Assorted content to end your week.
- Heather Scoffield examines the lessons we should be learning from the COVID-19 pandemic if it hadn't been disappeared down the memory hole. And Delphine Planas et al. study the wave of newly-developed variants which looks set to render existing monoclonal antibodies obsolete.
- Don Drummond and Sarah Miller write that economic forecasts which don't account for the climate breakdown - and the costs of inaction in mitigating it - are obviously unfit for purpose. Cloe Logan discusses the importance of fighting against the climate misinformation which is used as an excuse for continued carbon pollution. And Laura Cameron asks when the oil industry will start investing in actual emission reductions if it's not bothering while rolling in windfall profits - though it's all too clear that it views "never" as the only acceptable answer.

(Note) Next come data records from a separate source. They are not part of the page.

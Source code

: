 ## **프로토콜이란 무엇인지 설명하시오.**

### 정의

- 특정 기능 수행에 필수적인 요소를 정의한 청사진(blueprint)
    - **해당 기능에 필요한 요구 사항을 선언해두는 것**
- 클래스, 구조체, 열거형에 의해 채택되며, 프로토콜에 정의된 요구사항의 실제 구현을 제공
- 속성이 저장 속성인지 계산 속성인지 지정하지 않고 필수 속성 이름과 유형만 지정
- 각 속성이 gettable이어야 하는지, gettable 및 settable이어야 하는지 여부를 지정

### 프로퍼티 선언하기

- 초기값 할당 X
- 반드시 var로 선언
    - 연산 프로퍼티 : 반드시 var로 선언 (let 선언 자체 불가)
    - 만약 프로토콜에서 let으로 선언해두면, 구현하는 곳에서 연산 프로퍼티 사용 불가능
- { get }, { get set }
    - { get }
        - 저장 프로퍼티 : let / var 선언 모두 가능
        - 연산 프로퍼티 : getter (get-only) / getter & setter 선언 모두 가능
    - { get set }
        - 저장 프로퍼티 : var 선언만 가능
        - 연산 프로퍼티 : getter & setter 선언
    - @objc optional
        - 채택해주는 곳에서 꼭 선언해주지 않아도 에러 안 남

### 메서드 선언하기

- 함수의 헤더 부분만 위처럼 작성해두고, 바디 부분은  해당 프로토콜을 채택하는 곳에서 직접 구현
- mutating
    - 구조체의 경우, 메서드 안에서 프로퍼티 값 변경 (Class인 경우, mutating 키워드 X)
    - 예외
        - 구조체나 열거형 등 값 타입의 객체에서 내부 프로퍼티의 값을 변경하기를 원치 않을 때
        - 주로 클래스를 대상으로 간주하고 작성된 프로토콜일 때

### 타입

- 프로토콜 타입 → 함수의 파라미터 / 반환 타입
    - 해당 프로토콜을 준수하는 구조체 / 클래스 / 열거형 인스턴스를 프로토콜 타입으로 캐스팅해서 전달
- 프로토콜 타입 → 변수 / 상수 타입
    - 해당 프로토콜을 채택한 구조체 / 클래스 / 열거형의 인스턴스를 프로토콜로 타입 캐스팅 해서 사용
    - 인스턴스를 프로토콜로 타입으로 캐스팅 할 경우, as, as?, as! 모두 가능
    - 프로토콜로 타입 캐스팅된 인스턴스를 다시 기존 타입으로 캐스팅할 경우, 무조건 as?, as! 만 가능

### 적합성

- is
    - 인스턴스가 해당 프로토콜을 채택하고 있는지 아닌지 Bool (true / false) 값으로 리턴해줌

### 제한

- Paul Wells points out the appalling implications of Pierre Poilievre's plan to apply Alberta's moralistic harm maximization to the drug poisoning crisis on a national scale. And Yann Marten offers his take on the realities facing homeless people in a province which can't be bothered to make empty housing available to them.
- Finally, Jen St. Denis discusses the problem with planning for police to respond to mental health calls. And Rumneek Johal and Stephen Magusiak expose how police forces across Canada are commissioning misleading "think tank" pieces in order to steal funding from any other type of crisis response or social support.